By Kathleen E. Carey
Delaware County Times
October 3, 2019

Michael McDonnell, seen here at previous press conference holding picture of himself, testified this week at Senate committee hearing on push to extend window for legal actions. He says he was abused by two Catholic priests.

As the Pennsylvania Senate Judiciary Committee holds hearings over the expansion of the statute of limitations regarding childhood sexual abuse, the issue is personal for Michael McDonnell.

McDonnell was asked to testify before the committee that listened to various panels including Marci Hamilton, CEO and Academic Director of Child USA; former U.S. District Court Judge for the Eastern District of Pennsylvania Lawrence F. Stengel, chair of the Archdiocese of Philadelphia Independent Reconciliation & Reparations Program; Sean McCormack, Chief Deputy District Attorney in Dauphin County; Samuel R. Marshall, president and CEO of the Insurance Federation of Pennsylvania; and multiple survivors and advocates, including Michael McDonald, the Philadelphia leader of Survivors Network of those Abused by Priests.

McDonnell said his abuse began as an 11-year-old sixth grader at St. Titus Parish in East Norriton Township. There, he was sexually abused by two parish priests in hotel rooms, rectories and sacristies and during golfing and fishing trips. The abuse, he said, lasted two years from 1981 to 1983.

It took him 20 years to confront what occurred to him, after decades of numbing himself with drugs and alcohol. It was after the 2005 disintegration of his second marriage and the loss of his job and home followed by entering drug and alcohol recovery a year later that he was able to start facing his past.

At the time, he was told by an attorney he had missed the civil and criminal window to charge his abuser. In September, one of the two, a defrocked priest named Francis Trauger, was charged with abusing two altar boys at a church in Bucks County decades ago.

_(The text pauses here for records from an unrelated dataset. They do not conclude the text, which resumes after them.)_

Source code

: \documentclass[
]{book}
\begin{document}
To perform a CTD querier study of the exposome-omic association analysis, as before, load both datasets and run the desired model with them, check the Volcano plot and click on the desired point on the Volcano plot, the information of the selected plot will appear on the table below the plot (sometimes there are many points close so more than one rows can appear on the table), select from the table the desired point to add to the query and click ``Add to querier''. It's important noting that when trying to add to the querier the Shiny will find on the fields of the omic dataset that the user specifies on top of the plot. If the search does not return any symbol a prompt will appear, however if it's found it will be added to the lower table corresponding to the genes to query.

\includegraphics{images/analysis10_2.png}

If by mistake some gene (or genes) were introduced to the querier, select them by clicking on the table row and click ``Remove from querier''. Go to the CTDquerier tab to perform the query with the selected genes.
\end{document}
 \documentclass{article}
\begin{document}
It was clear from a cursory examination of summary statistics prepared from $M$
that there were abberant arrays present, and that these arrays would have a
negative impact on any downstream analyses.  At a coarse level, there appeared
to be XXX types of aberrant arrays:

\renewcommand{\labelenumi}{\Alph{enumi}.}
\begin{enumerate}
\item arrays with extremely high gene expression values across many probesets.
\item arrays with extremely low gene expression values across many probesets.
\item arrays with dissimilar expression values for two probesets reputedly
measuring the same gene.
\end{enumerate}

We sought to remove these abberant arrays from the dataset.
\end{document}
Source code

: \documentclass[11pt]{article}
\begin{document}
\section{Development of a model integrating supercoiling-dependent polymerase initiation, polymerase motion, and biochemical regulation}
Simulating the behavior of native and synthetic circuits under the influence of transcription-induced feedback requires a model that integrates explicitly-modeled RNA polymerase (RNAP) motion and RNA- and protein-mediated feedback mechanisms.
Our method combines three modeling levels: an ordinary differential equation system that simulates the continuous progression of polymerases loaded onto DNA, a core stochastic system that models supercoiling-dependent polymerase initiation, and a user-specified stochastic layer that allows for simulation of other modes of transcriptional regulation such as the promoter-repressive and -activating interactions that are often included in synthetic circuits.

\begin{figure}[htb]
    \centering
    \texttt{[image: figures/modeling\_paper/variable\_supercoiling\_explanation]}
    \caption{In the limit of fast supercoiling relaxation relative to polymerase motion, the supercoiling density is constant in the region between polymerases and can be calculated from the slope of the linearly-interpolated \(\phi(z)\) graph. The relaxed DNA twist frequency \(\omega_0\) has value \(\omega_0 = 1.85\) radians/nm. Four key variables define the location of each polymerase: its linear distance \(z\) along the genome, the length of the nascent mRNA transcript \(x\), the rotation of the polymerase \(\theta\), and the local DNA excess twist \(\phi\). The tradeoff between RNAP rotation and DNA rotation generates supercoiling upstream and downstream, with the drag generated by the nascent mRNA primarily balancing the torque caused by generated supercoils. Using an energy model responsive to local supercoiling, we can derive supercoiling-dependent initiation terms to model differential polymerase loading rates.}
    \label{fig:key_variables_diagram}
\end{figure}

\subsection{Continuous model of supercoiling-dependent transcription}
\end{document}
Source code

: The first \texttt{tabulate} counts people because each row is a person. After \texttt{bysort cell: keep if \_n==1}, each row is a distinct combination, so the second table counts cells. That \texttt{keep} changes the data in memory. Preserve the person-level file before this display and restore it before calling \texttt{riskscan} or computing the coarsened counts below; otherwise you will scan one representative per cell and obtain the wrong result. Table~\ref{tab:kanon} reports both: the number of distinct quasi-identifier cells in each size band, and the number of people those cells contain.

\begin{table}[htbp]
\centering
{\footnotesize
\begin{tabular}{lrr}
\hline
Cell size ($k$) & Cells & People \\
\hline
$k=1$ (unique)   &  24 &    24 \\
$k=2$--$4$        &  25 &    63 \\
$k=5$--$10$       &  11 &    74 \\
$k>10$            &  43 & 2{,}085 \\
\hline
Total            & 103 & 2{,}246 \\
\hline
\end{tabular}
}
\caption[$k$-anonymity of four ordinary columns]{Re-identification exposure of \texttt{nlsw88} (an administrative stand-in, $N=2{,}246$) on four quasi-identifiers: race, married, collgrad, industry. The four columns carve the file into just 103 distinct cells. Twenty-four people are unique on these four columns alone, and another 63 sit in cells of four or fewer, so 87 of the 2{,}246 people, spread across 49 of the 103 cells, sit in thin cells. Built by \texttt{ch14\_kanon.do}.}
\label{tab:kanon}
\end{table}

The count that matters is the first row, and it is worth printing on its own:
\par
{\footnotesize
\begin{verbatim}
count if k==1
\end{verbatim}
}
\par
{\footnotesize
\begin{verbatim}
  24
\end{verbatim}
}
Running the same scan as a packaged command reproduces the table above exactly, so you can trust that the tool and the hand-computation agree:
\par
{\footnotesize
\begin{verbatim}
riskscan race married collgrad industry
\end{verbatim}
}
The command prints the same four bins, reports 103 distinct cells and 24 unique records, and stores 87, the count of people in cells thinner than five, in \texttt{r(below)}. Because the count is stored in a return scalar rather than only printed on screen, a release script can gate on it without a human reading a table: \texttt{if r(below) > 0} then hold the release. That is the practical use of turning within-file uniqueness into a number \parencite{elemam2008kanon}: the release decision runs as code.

During his testimony Wednesday, McDonnell said, "It cannot be ignored that my attempt to heal and recover from the abuse suffered was delayed because of the archdiocese's decades of covering up and facilitating abuse. Had the archdiocese moved to stop (John) Schmeer and Trauger in 1981, I would have known he was not the only victim. I would have seen the abuse was not my fault. I would have had an opportunity to receive treatment as a young teen, instead of living in a world of shame and secrets. Had the archdiocese shown concern for the sheep of the flock instead of protecting the abusive shepherd, 25 years of my life would have been very different."

According to, the archdiocese had paid more than $19 million, as of June, through its Independent Reconciliation & Reparations Program that began in November 2018 and ended accepting claims Sept. 30.

The state Senate is again considering a move to open a window for victims of decades-old abuse to take legal action against the church.

Victims such as McDonnell and their advocates again are facing off against lawyers for religious organizations and the state’s insurance industry.

The Judiciary Committee’s informational hearing took a broad look at the legal, procedural and ethical issues involved. There were no votes, and no indication whether bills stalled in the Senate might move ahead any time soon.

Various previous efforts to open a window for civil actions have passed the House, but then stalled in the Senate.